Create a Ray cluster on Vertex AI

This document provides instructions for setting up a Ray cluster on Vertex AI to meet various needs. For example, if you want to build your own image, see Custom image. Some enterprises may need to use private networking. This is covered in Private Service Connect interface for Ray on Vertex AI. Another use case involves accessing remote files as if they were local (see Ray on Vertex AI Network File System).

Overview

Topics covered here involve:

Create a Ray cluster

You can use the Google Cloud console or the Vertex AI SDK for Python to create a Ray cluster. A cluster can have up to 2,000 nodes. There is an upper limit of 1,000 nodes within one worker pool. There's no limit on the number of worker pools, but having a large number of worker pools, such as having 1,000 worker pools with one node each, can negatively affect cluster performance.

Before you begin, make sure to read the Ray on Vertex AI overview and set up all the prerequisite tools you need.

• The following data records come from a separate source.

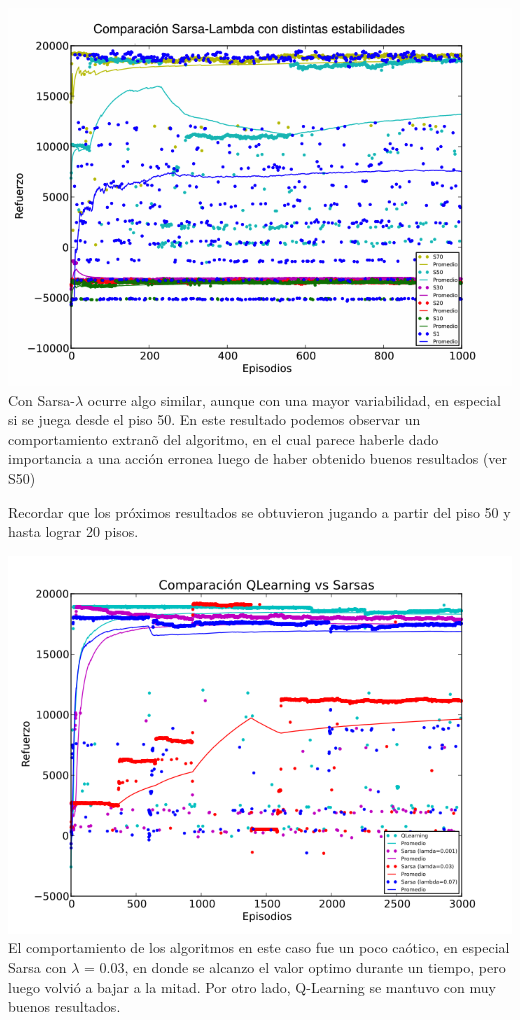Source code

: \documentclass[11pt, a4paper]{article}
\newcommand{\slambda}{Sarsa-$\lambda$ }
\begin{document}
\includegraphics[scale=0.6]{Graficos/estabilidadesS}
Con \slambda ocurre algo similar, aunque con una mayor variabilidad, en especial si se juega desde el piso 50. En este resultado podemos observar un comportamiento extran\~o del algoritmo, en el cual parece haberle dado importancia a una acci\'on erronea luego de haber obtenido buenos resultados (ver S50)

\newpage
Recordar que los pr\'oximos resultados se obtuvieron jugando a partir del piso 50 y hasta lograr 20 pisos.

\includegraphics[scale=0.6]{Graficos/QvsS}
El comportamiento de los algoritmos en este caso fue un poco ca\'otico, en especial Sarsa con $\lambda$ = 0.03, en donde se alcanzo el valor optimo durante un tiempo, pero luego volvi\'o a bajar a la mitad. Por otro lado, Q-Learning se mantuvo con muy buenos resultados. 
\end{document}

A Ray cluster on Vertex AI may take 10-20 minutes to start up after you create it.

Console

In accordance with the OSS Ray best practice recommendation, setting the logical CPU count to 0 on the Ray head node is enforced in order to avoid running any workload on the head node.

  1. In the Google Cloud console, go to the Ray on Vertex AI page.

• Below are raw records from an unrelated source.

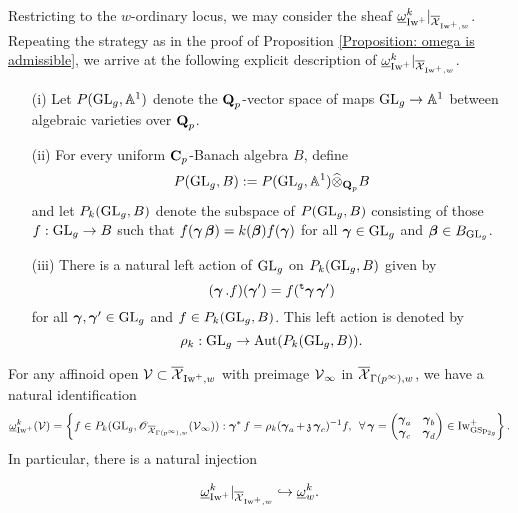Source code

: Restricting to the $w$-ordinary locus, we may consider the sheaf $\underline{\omega}_{\Iw^+}^{k}|_{\overline{\calX}_{\Iw^+, w}}$. Repeating the strategy as in the proof of Proposition \ref{Proposition: omega is admissible}, we arrive at the following explicit description of $\underline{\omega}_{\Iw^+}^{k}|_{\overline{\calX}_{\Iw^+, w}}$.

\begin{Definition}\label{Definition: algebraic functions}
\begin{enumerate}
\item[(i)] Let $P(\GL_g, \mathbb{A}^1)$ denote the $\Q_p$-vector space of maps $\GL_g\rightarrow \mathbb{A}^1$ between algebraic varieties over $\Q_p$.
\item[(ii)] For every uniform $\C_p$-Banach algebra $B$, define $$P(\GL_g, B):=P(\GL_g, \mathbb{A}^1)\widehat{\otimes}_{\Q_p}B$$
and let $P_k(\GL_g, B)$ denote the subspace of $P(\GL_g, B)$ consisting of those $f:\GL_g \rightarrow B$ such that $f(\bfgamma\bfbeta) =k(\bfbeta)f(\bfgamma)$ for all $\bfgamma\in \GL_{g}$ and  $\bfbeta\in B_{\GL_{g}}$.
\item[(iii)] There is a natural left action of $\GL_g$ on $P_k(\GL_g, B)$ given by
$$(\bfgamma.f)(\bfgamma')=f(\trans \bfgamma\bfgamma')$$
for all $\bfgamma, \bfgamma'\in \GL_g$ and $f\in P_k(\GL_g, B)$. This left action is denoted by $$\rho_k: \GL_g\rightarrow \Aut(P_k(\GL_g, B)).$$
\end{enumerate}
\end{Definition}

\begin{Proposition}\label{Proposition: explicit description of classical modular sheaf}
For any affinoid open $\calV\subset \overline{\calX}_{\Iw^+, w}$ with preimage $\calV_{\infty}$ in $\overline{\calX}_{\Gamma(p^{\infty}), w}$, we have a natural identification
$$
        \underline{\omega}_{\Iw^+}^{k}(\calV) = \left\{f \in P_k(\GL_g, \scrO_{\overline{\calX}_{\Gamma(p^{\infty}), w}}(\calV_{\infty})) :  \bfgamma^* f = \rho_{k}(\bfgamma_a+\frakz\bfgamma_c)^{-1}f, \,\,\,\forall \bfgamma = \begin{pmatrix}\bfgamma_a & \bfgamma_b\\ \bfgamma_c & \bfgamma_d\end{pmatrix} \in \Iw_{\GSp_{2g}}^+ 
        \right\}.
$$
In particular, there is a natural injection
\end{Proposition}
\begin{equation}\label{eq: alg. sheaf into overconvergent sheaf}
    \underline{\omega}_{\Iw^+}^k|_{\overline{\calX}_{\Iw^+, w}} \hookrightarrow \underline{\omega}_w^{k}.
\end{equation}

    Go to the Ray on Vertex AI page

  2. Click Create Cluster to open the Create Cluster panel.

  3. For each step in the Create Cluster panel, review or replace the default cluster information. Click Continue to complete each step:

    1. For Name and region, specify a Name and choose a Location for your cluster.

    2. For Compute settings, specify the configuration of the Ray cluster on the Vertex AI's head node, including its machine type, accelerator type and count, disk type and size, and replica count. Optionally, you can add a custom image URI to specify a custom container image to add Python dependencies not provided by the default container image. See Custom image.

      Under Advanced options, you can:

      • Specify your own encryption key.
      • Specify a custom service account.
      • Disable metrics collection, if you don't need to monitor the resource stats of your workload during training.
    3. (Optional) To set a private endpoint instead of a public endpoint for your cluster, specify a VPC network to use with Ray on Vertex AI. For more information, see Private and public connectivity.

      If you haven't set up a connection for your VPC network, click Set up connection. In the Create a private services access connection panel, complete and click Continue for each of the following steps:

      1. Enable the Service Networking API.

      2. For Allocate an IP range, you can select, create, or allow Google to automatically allocate an IP range.

      3. For Create a connection, review the Network and Allocated IP Range information.

      4. Click Create connection.

  4. Click Create.

Ray on Vertex AI SDK

In accordance with the OSS Ray best practice recommendation, setting the logical CPU count to 0 on the Ray head node is enforced in order to avoid running any workload on the head node.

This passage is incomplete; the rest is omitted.